╭─ RECORD EXCERPTS
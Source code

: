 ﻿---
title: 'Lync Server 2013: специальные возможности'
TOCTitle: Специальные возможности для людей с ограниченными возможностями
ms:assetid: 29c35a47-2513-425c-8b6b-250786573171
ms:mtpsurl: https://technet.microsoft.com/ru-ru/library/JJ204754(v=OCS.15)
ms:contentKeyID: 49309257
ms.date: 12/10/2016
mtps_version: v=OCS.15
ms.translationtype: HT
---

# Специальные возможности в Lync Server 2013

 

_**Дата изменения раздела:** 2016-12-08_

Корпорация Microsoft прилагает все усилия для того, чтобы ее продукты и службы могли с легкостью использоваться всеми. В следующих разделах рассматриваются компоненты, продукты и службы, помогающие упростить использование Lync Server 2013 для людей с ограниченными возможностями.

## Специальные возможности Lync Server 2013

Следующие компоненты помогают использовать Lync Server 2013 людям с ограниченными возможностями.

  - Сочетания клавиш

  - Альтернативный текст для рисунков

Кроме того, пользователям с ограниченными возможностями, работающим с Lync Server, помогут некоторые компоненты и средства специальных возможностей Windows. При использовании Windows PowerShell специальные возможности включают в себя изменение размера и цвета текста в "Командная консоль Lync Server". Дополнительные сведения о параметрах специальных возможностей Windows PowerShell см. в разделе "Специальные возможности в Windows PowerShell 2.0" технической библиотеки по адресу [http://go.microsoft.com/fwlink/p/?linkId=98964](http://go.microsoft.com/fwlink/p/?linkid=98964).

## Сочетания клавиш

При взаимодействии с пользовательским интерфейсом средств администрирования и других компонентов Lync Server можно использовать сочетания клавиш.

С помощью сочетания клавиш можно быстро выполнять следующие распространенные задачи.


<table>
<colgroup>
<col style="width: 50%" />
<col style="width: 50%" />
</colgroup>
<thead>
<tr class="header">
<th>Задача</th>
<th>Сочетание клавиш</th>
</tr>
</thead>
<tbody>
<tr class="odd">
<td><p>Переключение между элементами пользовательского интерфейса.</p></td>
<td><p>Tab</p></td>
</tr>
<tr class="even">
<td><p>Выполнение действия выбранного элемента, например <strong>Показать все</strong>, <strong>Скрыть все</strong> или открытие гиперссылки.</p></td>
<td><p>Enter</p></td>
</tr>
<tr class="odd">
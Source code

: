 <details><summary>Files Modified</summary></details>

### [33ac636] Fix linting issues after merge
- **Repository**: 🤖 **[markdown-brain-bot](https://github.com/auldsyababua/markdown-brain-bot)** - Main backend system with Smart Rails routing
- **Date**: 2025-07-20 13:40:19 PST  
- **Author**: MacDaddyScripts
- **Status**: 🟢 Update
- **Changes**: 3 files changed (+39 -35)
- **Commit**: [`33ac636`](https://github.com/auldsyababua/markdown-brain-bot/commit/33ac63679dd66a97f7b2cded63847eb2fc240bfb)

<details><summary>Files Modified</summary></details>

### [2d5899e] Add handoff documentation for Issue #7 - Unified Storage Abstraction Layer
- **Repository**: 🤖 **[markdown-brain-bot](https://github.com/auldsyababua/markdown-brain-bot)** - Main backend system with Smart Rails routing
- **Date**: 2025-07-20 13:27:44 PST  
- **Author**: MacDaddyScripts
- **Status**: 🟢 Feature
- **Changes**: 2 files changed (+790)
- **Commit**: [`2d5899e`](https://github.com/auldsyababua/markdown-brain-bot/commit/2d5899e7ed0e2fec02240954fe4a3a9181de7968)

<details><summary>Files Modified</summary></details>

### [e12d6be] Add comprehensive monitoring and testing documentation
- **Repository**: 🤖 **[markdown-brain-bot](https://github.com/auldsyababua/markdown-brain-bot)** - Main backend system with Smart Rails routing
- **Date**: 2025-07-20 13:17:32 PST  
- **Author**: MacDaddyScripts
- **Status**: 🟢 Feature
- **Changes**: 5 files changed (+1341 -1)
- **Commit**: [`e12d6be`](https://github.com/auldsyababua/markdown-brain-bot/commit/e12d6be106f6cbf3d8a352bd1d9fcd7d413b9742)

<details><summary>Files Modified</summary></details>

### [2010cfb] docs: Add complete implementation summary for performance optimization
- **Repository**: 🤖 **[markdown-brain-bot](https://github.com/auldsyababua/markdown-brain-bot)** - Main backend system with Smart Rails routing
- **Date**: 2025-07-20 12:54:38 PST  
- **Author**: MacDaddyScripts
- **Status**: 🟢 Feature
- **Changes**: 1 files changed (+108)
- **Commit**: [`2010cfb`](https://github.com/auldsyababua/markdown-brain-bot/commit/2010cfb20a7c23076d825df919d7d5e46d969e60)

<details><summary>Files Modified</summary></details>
╰─
→ **WHAT IS REQUIRED**: For this task, print the records again exactly as they appear.

→ **ANSWER FOR THIS EXERCISE**:
Source code

: ﻿---
title: 'Lync Server 2013: специальные возможности'
TOCTitle: Специальные возможности для людей с ограниченными возможностями
ms:assetid: 29c35a47-2513-425c-8b6b-250786573171
ms:mtpsurl: https://technet.microsoft.com/ru-ru/library/JJ204754(v=OCS.15)
ms:contentKeyID: 49309257
ms.date: 12/10/2016
mtps_version: v=OCS.15
ms.translationtype: HT
---

# Специальные возможности в Lync Server 2013

 

_**Дата изменения раздела:** 2016-12-08_

Корпорация Microsoft прилагает все усилия для того, чтобы ее продукты и службы могли с легкостью использоваться всеми. В следующих разделах рассматриваются компоненты, продукты и службы, помогающие упростить использование Lync Server 2013 для людей с ограниченными возможностями.

## Специальные возможности Lync Server 2013

Следующие компоненты помогают использовать Lync Server 2013 людям с ограниченными возможностями.

  - Сочетания клавиш

  - Альтернативный текст для рисунков

Кроме того, пользователям с ограниченными возможностями, работающим с Lync Server, помогут некоторые компоненты и средства специальных возможностей Windows. При использовании Windows PowerShell специальные возможности включают в себя изменение размера и цвета текста в "Командная консоль Lync Server". Дополнительные сведения о параметрах специальных возможностей Windows PowerShell см. в разделе "Специальные возможности в Windows PowerShell 2.0" технической библиотеки по адресу [http://go.microsoft.com/fwlink/p/?linkId=98964](http://go.microsoft.com/fwlink/p/?linkid=98964).

## Сочетания клавиш

При взаимодействии с пользовательским интерфейсом средств администрирования и других компонентов Lync Server можно использовать сочетания клавиш.

С помощью сочетания клавиш можно быстро выполнять следующие распространенные задачи.


<table>
<colgroup>
<col style="width: 50%" />
<col style="width: 50%" />
</colgroup>
<thead>
<tr class="header">
<th>Задача</th>
<th>Сочетание клавиш</th>
</tr>
</thead>
<tbody>
<tr class="odd">
<td><p>Переключение между элементами пользовательского интерфейса.</p></td>
<td><p>Tab</p></td>
</tr>
<tr class="even">
<td><p>Выполнение действия выбранного элемента, например <strong>Показать все</strong>, <strong>Скрыть все</strong> или открытие гиперссылки.</p></td>
<td><p>Enter</p></td>
</tr>
<tr class="odd">
Source code

: <details><summary>Files Modified</summary></details>

### [33ac636] Fix linting issues after merge
- **Repository**: 🤖 **[markdown-brain-bot](https://github.com/auldsyababua/markdown-brain-bot)** - Main backend system with Smart Rails routing
- **Date**: 2025-07-20 13:40:19 PST  
- **Author**: MacDaddyScripts
- **Status**: 🟢 Update
- **Changes**: 3 files changed (+39 -35)
- **Commit**: [`33ac636`](https://github.com/auldsyababua/markdown-brain-bot/commit/33ac63679dd66a97f7b2cded63847eb2fc240bfb)

<details><summary>Files Modified</summary></details>

### [2d5899e] Add handoff documentation for Issue #7 - Unified Storage Abstraction Layer
- **Repository**: 🤖 **[markdown-brain-bot](https://github.com/auldsyababua/markdown-brain-bot)** - Main backend system with Smart Rails routing
- **Date**: 2025-07-20 13:27:44 PST  
- **Author**: MacDaddyScripts
- **Status**: 🟢 Feature
- **Changes**: 2 files changed (+790)
- **Commit**: [`2d5899e`](https://github.com/auldsyababua/markdown-brain-bot/commit/2d5899e7ed0e2fec02240954fe4a3a9181de7968)

<details><summary>Files Modified</summary></details>

### [e12d6be] Add comprehensive monitoring and testing documentation
- **Repository**: 🤖 **[markdown-brain-bot](https://github.com/auldsyababua/markdown-brain-bot)** - Main backend system with Smart Rails routing
- **Date**: 2025-07-20 13:17:32 PST  
- **Author**: MacDaddyScripts
- **Status**: 🟢 Feature
- **Changes**: 5 files changed (+1341 -1)
- **Commit**: [`e12d6be`](https://github.com/auldsyababua/markdown-brain-bot/commit/e12d6be106f6cbf3d8a352bd1d9fcd7d413b9742)

<details><summary>Files Modified</summary></details>

### [2010cfb] docs: Add complete implementation summary for performance optimization
- **Repository**: 🤖 **[markdown-brain-bot](https://github.com/auldsyababua/markdown-brain-bot)** - Main backend system with Smart Rails routing
- **Date**: 2025-07-20 12:54:38 PST  
- **Author**: MacDaddyScripts
- **Status**: 🟢 Feature
- **Changes**: 1 files changed (+108)
- **Commit**: [`2010cfb`](https://github.com/auldsyababua/markdown-brain-bot/commit/2010cfb20a7c23076d825df919d7d5e46d969e60)

<details><summary>Files Modified</summary></details>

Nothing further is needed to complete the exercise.